個々に冒険者として高額報酬を得ているからって事で、その金額は駄賃程度の賃金だけど。
月々、金貨三枚・三百万リグだけどね。
日本円換算で三千万円となるお駄賃だ。
それを今後は現金支給ではなく、
「来月の給金を先に振り込んで・・・」
「元の世界の品々を購買部で買わせると」
各人員の専用口座を船の魔核へと追加して、魔力場的な貨幣情報のやりとりで即時決済を行う仕組みを設けた。
「決済後は船内の商会口座に振り込まれて」
「新たな購入資金に変化すると」
「違うわ」
「違う?」
「商会からの寄付金として回収するの。商品の取り寄せにはあの子達が深く関わっているからね。でも、あの子達は受け取らないから、教会へと寄付するのよ」
「ああ、商会で購入するわけではないんだ」
「私がお願いして買ってきてもらう品々だからね。
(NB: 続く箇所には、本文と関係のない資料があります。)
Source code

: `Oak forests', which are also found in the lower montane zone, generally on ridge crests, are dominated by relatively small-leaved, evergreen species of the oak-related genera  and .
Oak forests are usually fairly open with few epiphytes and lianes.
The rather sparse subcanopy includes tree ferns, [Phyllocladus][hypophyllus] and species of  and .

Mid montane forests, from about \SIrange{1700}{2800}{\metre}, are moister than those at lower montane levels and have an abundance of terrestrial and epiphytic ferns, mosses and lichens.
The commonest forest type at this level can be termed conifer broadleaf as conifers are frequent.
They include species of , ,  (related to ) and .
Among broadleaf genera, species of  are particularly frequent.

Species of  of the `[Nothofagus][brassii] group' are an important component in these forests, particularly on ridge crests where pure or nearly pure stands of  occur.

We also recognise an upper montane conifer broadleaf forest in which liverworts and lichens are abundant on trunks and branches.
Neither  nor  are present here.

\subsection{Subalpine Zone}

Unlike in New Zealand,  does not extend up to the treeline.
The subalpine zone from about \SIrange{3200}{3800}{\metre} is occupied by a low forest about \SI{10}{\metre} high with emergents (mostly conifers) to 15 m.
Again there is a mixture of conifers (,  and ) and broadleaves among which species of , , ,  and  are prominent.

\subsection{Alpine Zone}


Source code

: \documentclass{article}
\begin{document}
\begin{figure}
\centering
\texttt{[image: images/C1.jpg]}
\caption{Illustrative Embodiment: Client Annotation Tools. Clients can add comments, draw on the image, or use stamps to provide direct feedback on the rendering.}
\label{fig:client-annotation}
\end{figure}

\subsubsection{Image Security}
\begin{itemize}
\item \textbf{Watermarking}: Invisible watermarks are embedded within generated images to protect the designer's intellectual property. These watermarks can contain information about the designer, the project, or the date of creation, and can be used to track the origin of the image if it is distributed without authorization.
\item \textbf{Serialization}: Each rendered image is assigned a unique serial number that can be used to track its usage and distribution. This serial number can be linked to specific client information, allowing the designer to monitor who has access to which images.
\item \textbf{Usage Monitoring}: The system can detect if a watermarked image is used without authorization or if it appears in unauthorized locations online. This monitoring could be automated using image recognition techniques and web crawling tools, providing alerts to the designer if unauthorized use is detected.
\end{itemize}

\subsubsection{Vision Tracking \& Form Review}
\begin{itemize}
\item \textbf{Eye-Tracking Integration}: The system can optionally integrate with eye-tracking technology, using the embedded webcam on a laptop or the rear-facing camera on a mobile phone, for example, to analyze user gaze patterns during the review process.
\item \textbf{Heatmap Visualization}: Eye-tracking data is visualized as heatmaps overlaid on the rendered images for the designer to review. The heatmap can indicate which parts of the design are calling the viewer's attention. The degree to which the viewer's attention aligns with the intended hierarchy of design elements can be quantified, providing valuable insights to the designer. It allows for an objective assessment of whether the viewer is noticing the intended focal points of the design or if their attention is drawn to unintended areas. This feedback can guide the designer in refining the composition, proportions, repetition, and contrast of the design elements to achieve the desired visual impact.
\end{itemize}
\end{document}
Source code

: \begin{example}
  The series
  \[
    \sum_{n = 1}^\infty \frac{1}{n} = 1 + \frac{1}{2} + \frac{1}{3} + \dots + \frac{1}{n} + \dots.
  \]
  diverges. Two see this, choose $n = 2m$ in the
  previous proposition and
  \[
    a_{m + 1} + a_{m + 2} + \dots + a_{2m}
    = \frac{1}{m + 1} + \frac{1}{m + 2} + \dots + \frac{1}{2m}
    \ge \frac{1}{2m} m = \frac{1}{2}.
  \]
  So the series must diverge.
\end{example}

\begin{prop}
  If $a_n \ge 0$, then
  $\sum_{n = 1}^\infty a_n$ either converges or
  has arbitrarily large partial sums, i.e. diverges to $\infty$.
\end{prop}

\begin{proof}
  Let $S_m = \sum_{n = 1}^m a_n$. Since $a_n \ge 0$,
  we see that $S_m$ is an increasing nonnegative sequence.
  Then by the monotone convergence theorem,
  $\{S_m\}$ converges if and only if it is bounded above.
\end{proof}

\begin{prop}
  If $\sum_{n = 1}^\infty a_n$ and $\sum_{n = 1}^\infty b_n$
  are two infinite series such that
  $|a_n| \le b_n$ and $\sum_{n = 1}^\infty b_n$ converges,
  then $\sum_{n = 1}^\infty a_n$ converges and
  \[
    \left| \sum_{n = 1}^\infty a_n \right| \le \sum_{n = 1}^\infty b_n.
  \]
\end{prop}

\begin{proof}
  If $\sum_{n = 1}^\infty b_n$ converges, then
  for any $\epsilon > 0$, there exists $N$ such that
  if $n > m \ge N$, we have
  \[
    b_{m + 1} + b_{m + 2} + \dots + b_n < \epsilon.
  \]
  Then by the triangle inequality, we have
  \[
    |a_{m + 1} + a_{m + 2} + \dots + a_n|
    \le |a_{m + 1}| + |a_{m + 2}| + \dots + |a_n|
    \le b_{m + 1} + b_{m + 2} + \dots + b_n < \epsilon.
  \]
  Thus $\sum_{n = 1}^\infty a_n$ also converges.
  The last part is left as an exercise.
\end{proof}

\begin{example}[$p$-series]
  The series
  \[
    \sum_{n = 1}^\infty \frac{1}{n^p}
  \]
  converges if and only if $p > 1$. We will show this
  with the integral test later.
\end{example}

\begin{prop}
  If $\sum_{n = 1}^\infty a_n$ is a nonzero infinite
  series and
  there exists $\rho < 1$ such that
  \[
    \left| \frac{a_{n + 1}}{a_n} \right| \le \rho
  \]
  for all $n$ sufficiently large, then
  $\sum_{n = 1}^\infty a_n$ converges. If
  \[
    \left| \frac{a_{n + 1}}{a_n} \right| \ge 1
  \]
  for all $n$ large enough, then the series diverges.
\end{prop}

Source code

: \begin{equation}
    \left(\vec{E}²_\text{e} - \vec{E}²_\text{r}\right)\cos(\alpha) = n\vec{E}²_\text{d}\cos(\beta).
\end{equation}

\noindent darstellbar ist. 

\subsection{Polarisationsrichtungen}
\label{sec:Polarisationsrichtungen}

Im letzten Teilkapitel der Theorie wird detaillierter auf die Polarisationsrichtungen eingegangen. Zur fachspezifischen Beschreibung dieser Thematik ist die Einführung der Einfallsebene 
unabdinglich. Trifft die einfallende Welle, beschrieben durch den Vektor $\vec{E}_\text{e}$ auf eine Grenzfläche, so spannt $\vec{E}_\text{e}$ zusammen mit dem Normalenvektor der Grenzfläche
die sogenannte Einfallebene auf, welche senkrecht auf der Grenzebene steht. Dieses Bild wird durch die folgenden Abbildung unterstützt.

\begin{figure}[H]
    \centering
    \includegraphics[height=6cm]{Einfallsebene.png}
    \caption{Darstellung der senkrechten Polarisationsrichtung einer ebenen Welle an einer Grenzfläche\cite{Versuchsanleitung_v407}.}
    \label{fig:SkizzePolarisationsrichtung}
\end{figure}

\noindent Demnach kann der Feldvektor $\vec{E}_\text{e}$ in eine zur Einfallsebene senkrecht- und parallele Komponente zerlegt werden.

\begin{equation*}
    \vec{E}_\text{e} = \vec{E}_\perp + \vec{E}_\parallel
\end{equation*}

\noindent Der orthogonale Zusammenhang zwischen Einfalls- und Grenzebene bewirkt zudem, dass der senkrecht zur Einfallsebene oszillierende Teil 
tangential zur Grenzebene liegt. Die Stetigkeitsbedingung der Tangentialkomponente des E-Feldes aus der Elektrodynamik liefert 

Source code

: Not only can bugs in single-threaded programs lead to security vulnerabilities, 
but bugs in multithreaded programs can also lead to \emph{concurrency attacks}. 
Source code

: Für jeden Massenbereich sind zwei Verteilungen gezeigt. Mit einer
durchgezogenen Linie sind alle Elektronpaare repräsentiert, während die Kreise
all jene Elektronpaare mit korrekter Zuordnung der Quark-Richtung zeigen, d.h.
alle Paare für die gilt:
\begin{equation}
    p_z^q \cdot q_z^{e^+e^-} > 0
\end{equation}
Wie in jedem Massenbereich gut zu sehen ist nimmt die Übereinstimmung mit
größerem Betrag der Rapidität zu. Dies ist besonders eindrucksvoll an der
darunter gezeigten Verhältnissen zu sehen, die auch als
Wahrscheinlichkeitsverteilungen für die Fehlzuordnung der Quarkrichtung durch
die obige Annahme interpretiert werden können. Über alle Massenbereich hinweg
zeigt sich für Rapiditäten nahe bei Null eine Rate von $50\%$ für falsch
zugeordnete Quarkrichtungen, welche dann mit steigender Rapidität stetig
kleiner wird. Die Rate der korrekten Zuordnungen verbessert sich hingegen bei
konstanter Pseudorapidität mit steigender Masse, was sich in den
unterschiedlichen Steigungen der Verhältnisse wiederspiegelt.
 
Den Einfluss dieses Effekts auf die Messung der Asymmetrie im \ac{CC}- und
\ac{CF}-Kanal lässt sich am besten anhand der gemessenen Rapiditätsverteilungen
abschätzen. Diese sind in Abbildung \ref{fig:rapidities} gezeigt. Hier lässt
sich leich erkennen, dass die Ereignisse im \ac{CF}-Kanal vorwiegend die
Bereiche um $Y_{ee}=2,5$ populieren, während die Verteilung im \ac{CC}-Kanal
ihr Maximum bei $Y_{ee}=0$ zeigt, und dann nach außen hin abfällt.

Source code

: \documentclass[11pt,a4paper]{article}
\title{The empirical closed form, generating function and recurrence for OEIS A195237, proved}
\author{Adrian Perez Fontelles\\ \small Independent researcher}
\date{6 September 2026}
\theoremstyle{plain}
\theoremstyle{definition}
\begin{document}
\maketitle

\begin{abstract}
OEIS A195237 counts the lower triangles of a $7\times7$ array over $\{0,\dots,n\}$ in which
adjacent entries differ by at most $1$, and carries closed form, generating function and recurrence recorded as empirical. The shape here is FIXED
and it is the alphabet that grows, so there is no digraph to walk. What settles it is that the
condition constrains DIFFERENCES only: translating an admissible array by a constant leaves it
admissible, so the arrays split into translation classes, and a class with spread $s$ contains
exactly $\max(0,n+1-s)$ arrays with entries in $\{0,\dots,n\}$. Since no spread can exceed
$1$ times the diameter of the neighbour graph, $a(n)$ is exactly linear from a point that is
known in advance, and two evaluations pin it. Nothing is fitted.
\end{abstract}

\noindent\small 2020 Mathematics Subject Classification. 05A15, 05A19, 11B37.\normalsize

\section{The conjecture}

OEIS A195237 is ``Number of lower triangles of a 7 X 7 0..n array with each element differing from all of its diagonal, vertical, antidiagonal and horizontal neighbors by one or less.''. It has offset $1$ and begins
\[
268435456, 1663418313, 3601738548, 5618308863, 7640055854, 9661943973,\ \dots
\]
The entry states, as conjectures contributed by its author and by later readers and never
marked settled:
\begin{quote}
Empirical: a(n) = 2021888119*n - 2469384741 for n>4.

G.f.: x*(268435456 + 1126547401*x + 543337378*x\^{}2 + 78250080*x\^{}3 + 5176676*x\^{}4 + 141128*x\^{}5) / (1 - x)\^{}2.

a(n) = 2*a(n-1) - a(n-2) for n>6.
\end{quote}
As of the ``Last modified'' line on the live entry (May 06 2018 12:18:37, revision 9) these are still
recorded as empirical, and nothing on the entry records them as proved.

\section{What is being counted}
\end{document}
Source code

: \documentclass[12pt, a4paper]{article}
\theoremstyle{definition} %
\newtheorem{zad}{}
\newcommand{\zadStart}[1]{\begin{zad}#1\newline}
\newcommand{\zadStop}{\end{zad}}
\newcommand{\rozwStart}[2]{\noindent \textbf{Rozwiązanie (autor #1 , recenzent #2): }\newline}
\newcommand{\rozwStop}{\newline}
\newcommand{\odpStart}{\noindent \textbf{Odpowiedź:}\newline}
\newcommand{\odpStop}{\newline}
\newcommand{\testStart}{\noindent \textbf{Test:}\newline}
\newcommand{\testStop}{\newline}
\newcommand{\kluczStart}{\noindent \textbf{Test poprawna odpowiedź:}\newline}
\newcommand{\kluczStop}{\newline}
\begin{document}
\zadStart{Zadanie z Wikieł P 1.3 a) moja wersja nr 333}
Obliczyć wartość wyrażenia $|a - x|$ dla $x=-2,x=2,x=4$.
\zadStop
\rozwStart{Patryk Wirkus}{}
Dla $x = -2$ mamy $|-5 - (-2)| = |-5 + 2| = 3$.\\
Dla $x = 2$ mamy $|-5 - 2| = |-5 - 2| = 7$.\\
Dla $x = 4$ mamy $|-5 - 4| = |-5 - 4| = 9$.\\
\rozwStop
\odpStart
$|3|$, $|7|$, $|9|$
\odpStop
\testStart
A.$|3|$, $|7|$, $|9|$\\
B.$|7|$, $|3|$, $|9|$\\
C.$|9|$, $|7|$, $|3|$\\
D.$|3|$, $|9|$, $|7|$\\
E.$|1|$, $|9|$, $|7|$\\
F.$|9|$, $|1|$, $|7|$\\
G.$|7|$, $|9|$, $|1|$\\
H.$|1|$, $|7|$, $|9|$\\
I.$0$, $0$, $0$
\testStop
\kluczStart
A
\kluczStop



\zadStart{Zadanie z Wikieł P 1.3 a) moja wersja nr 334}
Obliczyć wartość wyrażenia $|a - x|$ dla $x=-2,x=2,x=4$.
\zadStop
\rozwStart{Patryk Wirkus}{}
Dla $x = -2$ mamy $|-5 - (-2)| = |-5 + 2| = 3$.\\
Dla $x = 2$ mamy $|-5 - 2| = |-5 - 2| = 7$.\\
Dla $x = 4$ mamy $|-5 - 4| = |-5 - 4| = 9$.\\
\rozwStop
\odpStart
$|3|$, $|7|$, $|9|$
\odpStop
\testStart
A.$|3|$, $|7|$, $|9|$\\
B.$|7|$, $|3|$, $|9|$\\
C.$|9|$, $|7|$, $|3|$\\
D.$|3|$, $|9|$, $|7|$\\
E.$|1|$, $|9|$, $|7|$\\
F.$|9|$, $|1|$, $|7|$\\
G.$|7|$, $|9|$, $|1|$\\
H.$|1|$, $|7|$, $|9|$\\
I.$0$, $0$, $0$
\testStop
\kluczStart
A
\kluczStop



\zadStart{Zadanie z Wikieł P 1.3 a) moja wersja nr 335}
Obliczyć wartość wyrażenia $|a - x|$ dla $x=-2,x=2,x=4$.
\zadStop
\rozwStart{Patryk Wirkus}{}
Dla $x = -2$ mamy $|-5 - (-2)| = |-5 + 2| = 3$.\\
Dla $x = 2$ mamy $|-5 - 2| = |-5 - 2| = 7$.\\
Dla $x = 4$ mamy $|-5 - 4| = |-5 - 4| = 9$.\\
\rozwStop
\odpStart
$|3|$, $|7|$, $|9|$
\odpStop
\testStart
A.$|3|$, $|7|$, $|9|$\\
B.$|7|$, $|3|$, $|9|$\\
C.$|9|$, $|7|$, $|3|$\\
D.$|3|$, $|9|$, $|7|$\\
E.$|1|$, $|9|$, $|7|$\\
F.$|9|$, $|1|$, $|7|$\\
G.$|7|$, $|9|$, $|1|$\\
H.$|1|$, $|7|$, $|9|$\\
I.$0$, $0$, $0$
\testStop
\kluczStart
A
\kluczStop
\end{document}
購買部で決済させるのも、タダ同然で配ってしまうと、眷属達があの子達への感謝の念を失い易いでしょ?」
「なるほど、だから駄菓子が並んでいると」
「ふふっ、今は商品が無いからね。マキナの駄菓子以外を使わせてもらったわ」
肝心の貨幣移動は船長室にある大金庫内で自動的に移動するので私が手を出さずとも良い。
一応、購買部の横には自動預払魔道具を置いていて本人の入出金が常時可能となった⦅提供はミナンスでした⦆いつの間に創ったんだか。
これは〈スマホ〉の〈給金決済〉がキャッシュカード代わりになる代物ね。肝心の認証は本人の持つ〈スマホ〉だけ。暗証番号は不要だ。
残高も〈スマホ〉に表示されるから眷属達の楽しみも増えるだろう。外では使えないけど。
あとは黒歴史を抱えた女神に⦅逃げたユランスを追って自分の世界に帰りました⦆あぁ、避妊具について相談しようと思っていたのに。
ともあれ、設置後の私達は初日ともあって、
「さてさて、反応や如何に」
「暇になりそうな気がする」
店内に入って横切る眷属達を待った。
マキナの言うとおり、暇だったけど。
誰もが働いている時間帯に購買部を開店しても無意味だったわね。今後は深夜早朝の交代時間にのみ、開店させた方がいいかもしれない。